1.2.  Some other technical details

Each personal record in ACIS gets two identifiers.  The primary one is known as the record identifier and includes a date and a form of the person’s name. The second one is known as short-id, it’s short and doesn’t tell you much about the person identified. ACIS ensures a one-to-one mapping between these two identifiers, which means they usually can be used interchangeably [4].

ACIS uses a MySQL database engine to store some of its data. MySQL database can be transparently accessed through network. MySQL includes a comprehensive access authorization system, based on users and privileges.  There are free, open-source tools, such as phpMyAdmin, that help managing users and privileges, to set who can access what and in what way.

ACIS works on external metadata collected in local data files. ACIS does not include any transport mechanism for these data files to get from their original place to the ACIS installation machine. In case of RAS, this data is collected from many independent providers.

2. Goals

Users want to add their documents to their research profiles. One approach is to build a document submission facility into ACIS on our own. It is a costly task, if one wants to do it well. We don’t have resources for it. Another approach is to integrate an existing open-source software such as EPrints, for such a facility.  To integrate two different pieces of software into a single application requires more time and effort than we can spend.

Within reasonable time and with reasonable effort we can make ACIS cooperate with external submission services. A well-organized cooperation can simplify user experience and provides for better quality of collected metadata.

Imagine such a scenario. A user submits a document to a document archive.  She enters the names of the document authors among other document information. The document archive searches for personal records, whose names or name variations match to what the submitting user entered.  If it finds any personal records which look appropriate, the service might suggest it to the user, so that she can identify the author herself. When the submission is ready, the archive notifies an ACIS installation about it. ACIS processes new document data and the document is automatically added to the personal profiles of the identified authors.  ACIS sends them email, notifying about this addition.

In ACIS stage three we aim at such a user experience.

3. Implementation strategy

The goal requires some development on ACIS side and some development on side of other software. We see the EPrints software as the best candidate for a reference implementation of cooperation-with-ACIS features. To simplify possible implementation of these features in other document archive software they need to be implemented as re-usable modules with a simple, clear interface.
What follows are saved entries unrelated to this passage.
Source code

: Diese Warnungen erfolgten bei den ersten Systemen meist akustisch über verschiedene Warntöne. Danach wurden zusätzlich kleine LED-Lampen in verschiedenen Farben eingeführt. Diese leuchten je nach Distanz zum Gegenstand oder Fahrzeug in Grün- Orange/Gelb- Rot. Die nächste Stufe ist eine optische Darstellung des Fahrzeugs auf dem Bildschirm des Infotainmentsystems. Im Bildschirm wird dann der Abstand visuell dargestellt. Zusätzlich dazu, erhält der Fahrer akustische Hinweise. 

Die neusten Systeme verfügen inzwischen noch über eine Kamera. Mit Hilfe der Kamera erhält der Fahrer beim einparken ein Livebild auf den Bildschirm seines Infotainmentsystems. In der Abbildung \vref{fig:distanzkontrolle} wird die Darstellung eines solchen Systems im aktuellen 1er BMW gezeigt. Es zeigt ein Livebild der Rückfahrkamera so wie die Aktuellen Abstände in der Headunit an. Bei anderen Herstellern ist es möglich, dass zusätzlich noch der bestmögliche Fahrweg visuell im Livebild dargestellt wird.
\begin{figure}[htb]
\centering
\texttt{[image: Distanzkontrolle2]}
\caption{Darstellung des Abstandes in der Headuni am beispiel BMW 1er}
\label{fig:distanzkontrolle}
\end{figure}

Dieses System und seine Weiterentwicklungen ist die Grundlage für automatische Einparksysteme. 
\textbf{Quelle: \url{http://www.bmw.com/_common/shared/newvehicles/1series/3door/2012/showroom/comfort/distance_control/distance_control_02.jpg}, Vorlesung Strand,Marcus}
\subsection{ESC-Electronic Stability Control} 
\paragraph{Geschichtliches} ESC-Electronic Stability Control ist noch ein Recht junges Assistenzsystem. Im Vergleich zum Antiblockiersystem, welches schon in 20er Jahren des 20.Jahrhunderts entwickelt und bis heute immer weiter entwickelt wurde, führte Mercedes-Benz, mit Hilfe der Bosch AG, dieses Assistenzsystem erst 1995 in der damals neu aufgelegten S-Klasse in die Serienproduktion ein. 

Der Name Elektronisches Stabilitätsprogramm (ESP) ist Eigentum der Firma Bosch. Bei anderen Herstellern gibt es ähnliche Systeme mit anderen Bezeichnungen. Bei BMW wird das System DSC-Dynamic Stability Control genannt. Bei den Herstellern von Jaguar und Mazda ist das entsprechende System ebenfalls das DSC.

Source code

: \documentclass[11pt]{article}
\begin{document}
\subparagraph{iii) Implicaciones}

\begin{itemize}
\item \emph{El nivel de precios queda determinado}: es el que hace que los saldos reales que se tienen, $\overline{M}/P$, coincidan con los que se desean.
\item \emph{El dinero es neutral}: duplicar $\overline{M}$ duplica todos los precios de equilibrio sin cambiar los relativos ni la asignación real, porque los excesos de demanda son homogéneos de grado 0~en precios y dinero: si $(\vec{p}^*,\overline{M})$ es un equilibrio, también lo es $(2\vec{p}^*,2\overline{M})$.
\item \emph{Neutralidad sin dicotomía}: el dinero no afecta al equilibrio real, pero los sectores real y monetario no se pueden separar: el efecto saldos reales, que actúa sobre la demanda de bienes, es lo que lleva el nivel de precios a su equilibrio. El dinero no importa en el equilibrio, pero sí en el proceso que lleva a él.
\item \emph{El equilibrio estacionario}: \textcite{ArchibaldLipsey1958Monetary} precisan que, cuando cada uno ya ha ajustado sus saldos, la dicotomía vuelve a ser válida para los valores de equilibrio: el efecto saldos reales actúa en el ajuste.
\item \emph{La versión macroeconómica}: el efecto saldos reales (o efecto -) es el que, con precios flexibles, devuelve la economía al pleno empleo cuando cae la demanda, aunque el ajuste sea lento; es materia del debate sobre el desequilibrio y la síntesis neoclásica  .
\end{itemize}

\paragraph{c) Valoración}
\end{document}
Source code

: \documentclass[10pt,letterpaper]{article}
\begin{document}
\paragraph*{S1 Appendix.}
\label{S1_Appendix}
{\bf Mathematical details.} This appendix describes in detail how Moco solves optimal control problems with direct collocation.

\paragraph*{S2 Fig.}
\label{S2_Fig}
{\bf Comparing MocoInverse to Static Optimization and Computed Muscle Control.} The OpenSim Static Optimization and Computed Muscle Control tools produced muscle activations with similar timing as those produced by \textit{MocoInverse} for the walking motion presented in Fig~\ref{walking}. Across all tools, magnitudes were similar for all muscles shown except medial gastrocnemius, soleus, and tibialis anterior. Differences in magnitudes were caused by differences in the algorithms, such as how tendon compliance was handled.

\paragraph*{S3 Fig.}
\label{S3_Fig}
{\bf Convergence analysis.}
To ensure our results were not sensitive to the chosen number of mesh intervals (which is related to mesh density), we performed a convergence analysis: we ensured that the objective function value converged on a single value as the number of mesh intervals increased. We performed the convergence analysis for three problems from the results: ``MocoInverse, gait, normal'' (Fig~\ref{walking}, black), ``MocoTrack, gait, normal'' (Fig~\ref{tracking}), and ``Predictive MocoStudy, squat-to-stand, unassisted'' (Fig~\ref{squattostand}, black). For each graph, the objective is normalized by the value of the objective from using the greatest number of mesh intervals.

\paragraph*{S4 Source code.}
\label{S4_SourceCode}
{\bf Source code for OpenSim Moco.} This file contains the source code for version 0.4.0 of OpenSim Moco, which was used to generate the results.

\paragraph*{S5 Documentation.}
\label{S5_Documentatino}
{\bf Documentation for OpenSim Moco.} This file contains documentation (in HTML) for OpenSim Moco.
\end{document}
Cooperation between a document archive and an ACIS installation consists of two loosely-related interactions.  First, a document archive accesses the ACIS database to search for personal record data. This is the author identification aid. Second, a document archive requests ACIS processing for a new or updated document record. This is the request for metadata processing.

3.1. Author identification aid module

Identifying a person may happen in several ways.  First, a user may enter the full name or last name of the person.  This may lead to one or more possible personal records.  Second, a user may enter the person’s email address.  ACIS may recognize this as email address of a registered person.  Finally, a user may enter a personal identifier or a short-id. Thus the module for author identification must support searches on these fields and return back a list of personal records, if any are found.

Each personal record returned will contain: full personal name, short-id, homepage URL, URL of a detailed profile page about the person.

The module will query a local or remote ACIS database.  It will be configurable with MySQL access parameters. One will have to get permission and access parameters from an ACIS installation administrator to use it.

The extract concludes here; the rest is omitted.